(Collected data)
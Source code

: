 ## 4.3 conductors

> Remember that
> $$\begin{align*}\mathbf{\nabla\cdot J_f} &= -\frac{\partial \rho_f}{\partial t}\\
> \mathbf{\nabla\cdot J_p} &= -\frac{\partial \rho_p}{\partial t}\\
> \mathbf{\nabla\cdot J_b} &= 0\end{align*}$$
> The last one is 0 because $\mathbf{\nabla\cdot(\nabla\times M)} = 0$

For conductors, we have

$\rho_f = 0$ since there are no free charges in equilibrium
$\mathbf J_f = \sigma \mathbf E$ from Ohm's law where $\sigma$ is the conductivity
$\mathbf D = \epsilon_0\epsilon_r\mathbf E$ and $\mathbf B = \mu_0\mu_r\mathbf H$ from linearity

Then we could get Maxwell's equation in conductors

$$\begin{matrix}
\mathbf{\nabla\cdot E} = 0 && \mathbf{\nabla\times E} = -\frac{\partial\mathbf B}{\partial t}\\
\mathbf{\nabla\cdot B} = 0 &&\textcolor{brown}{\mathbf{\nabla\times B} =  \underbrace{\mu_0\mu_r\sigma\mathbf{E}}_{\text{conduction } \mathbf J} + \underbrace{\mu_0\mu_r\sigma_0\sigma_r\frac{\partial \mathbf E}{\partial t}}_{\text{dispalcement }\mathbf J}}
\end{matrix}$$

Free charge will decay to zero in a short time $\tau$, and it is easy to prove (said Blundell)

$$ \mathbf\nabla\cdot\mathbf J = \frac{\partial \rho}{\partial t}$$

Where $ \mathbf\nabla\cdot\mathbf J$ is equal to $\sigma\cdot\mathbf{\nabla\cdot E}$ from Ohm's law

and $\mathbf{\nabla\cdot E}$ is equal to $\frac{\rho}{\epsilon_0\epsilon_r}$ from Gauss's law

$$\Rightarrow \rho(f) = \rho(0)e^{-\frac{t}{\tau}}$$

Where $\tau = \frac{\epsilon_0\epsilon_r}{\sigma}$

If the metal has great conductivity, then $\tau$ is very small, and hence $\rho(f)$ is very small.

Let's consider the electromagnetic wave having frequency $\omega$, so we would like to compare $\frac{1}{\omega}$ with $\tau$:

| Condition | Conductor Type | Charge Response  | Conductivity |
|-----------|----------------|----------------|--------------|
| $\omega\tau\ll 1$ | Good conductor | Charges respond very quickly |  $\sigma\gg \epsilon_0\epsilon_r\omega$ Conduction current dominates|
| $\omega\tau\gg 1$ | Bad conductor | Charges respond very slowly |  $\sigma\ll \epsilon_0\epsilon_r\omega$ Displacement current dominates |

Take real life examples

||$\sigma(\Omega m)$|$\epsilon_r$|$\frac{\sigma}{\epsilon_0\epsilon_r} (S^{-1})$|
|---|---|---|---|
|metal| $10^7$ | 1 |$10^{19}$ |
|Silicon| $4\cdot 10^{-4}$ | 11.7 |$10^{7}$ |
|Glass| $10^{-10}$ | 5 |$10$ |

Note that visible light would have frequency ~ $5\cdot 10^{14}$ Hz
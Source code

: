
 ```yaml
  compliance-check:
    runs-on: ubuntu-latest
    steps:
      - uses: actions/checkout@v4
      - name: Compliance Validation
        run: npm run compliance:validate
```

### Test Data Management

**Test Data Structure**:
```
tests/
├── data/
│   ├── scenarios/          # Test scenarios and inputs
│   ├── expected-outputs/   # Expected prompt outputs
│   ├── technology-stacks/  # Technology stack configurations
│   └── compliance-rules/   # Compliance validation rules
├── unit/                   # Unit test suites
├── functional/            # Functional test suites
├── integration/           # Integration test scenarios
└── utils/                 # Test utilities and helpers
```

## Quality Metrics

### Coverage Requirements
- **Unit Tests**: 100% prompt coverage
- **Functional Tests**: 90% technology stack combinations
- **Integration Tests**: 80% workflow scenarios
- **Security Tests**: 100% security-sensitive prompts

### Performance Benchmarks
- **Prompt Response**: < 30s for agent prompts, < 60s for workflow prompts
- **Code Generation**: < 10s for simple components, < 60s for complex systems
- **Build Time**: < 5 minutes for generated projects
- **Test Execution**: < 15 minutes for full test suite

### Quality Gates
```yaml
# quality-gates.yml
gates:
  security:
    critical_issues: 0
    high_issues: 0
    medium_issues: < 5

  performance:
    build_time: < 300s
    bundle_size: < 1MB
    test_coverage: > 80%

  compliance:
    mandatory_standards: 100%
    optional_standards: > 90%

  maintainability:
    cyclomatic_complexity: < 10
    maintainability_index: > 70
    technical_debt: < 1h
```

[DIRECTIONS]:
Copy exactly the lines above, starting at the opening line and finishing at the line in which "The last one" occurs.

[RESPONSE AREA]:
Source code

: ## 4.3 conductors

> Remember that
> $$\begin{align*}\mathbf{\nabla\cdot J_f} &= -\frac{\partial \rho_f}{\partial t}\\
> \mathbf{\nabla\cdot J_p} &= -\frac{\partial \rho_p}{\partial t}\\
> \mathbf{\nabla\cdot J_b} &= 0\end{align*}$$
> The last one is 0 because $\mathbf{\nabla\cdot(\nabla\times M)} = 0$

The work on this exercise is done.